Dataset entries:
▬▬▬▬▬▬▬▬▬▬

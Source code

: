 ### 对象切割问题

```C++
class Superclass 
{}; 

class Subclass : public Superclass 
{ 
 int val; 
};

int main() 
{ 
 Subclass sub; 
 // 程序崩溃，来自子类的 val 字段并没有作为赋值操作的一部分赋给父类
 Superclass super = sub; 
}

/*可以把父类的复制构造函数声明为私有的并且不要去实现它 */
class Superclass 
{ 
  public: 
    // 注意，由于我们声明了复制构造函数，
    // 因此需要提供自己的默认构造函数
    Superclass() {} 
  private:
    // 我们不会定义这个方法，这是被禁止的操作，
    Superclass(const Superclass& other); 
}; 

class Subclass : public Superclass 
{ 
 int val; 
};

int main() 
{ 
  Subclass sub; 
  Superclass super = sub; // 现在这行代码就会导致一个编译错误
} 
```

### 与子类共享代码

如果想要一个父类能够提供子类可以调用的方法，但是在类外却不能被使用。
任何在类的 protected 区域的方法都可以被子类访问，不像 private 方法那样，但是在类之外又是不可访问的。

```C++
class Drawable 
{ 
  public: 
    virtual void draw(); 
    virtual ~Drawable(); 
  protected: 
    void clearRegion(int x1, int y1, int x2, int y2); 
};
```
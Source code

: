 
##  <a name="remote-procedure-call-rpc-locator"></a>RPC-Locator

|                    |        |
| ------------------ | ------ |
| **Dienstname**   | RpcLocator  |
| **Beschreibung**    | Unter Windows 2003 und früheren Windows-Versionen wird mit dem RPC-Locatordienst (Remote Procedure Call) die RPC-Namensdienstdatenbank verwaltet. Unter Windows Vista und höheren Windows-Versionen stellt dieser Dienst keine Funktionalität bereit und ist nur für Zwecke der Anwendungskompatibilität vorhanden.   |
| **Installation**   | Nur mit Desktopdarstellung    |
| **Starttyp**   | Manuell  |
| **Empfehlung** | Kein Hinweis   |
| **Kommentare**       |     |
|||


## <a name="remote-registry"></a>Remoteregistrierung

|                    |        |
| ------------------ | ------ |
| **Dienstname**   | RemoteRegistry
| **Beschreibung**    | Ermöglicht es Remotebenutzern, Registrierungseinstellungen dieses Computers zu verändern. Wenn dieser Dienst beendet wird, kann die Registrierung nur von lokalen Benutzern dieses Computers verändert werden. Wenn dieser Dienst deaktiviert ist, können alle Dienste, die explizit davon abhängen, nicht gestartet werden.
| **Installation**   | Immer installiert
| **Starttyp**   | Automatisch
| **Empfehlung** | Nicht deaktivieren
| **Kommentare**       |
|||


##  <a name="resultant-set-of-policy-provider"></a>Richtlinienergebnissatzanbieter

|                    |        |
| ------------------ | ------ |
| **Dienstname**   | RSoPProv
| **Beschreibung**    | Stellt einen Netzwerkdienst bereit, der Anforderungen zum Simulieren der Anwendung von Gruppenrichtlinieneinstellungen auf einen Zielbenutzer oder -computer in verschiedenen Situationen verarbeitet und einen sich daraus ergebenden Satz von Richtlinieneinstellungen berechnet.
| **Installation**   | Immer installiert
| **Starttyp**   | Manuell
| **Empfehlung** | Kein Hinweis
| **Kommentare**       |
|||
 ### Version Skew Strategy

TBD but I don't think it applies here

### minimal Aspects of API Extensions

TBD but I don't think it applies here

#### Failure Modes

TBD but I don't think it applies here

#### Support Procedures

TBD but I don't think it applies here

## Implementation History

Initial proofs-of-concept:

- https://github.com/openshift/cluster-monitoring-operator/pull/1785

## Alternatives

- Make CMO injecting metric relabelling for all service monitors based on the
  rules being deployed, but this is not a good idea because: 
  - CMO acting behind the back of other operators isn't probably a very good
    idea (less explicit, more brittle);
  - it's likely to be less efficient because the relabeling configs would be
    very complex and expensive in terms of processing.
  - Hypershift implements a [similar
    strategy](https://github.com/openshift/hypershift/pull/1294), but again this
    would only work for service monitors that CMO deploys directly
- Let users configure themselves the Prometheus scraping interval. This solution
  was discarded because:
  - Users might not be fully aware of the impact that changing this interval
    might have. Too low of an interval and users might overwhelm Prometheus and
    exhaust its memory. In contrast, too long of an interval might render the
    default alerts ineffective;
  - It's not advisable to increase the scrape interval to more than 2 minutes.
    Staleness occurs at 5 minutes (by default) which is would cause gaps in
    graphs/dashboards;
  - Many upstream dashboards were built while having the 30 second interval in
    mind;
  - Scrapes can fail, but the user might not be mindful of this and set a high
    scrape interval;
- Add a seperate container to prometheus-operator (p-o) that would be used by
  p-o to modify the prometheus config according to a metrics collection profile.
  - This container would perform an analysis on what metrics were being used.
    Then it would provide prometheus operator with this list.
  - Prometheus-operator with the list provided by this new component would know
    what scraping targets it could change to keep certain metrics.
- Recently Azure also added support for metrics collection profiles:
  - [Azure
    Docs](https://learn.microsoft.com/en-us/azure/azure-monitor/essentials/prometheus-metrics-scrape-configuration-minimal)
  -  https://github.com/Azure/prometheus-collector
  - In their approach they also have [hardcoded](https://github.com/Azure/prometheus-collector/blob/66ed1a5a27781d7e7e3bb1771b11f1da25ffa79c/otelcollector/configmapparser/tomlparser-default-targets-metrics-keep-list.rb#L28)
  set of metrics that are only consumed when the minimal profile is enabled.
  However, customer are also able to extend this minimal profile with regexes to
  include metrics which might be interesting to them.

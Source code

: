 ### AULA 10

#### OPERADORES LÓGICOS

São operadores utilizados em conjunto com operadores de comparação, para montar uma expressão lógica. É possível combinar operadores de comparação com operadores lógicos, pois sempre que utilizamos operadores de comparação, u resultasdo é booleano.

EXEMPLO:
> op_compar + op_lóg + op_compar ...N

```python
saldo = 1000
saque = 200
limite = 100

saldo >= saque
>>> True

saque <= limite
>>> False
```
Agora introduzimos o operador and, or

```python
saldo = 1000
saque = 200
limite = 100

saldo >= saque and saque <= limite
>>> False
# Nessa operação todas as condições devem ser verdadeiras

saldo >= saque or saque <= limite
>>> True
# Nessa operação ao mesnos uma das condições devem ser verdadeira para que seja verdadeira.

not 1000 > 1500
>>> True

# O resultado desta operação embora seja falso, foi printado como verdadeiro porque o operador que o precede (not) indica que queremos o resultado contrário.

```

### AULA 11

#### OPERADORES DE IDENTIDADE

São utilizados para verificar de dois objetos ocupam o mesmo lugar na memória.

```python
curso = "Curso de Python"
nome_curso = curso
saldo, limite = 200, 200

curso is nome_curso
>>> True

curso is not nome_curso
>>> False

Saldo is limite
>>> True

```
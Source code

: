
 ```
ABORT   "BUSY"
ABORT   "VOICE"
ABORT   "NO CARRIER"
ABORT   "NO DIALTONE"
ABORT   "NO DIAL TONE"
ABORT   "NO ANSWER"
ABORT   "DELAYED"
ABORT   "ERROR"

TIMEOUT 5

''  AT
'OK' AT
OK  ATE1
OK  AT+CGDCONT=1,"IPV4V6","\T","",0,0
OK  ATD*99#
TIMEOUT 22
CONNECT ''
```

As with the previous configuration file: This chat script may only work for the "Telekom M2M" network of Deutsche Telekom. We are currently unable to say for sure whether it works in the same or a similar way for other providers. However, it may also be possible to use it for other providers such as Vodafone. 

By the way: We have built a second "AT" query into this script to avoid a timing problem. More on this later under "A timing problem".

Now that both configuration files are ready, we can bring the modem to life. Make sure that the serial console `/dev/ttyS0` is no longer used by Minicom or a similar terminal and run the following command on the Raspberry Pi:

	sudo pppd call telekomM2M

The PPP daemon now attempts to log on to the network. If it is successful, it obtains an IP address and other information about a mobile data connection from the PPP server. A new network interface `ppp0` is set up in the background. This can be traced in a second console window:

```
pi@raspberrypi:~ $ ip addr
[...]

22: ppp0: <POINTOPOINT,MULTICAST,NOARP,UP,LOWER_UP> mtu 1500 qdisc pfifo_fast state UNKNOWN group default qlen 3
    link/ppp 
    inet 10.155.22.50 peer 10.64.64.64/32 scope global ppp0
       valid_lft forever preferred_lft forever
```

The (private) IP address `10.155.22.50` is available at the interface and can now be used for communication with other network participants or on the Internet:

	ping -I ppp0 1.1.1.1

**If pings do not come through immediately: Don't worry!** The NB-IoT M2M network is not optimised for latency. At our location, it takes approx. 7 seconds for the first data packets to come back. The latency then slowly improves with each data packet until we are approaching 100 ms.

▬▬▬▬▬▬▬▬▬▬

### Instructions to follow
Look through the lines above and collect those with the word "similar".

### Solution for this task
  - Hypershift implements a [similar
As with the previous configuration file: This chat script may only work for the "Telekom M2M" network of Deutsche Telekom. We are currently unable to say for sure whether it works in the same or a similar way for other providers. However, it may also be possible to use it for other providers such as Vodafone. 
Now that both configuration files are ready, we can bring the modem to life. Make sure that the serial console `/dev/ttyS0` is no longer used by Minicom or a similar terminal and run the following command on the Raspberry Pi:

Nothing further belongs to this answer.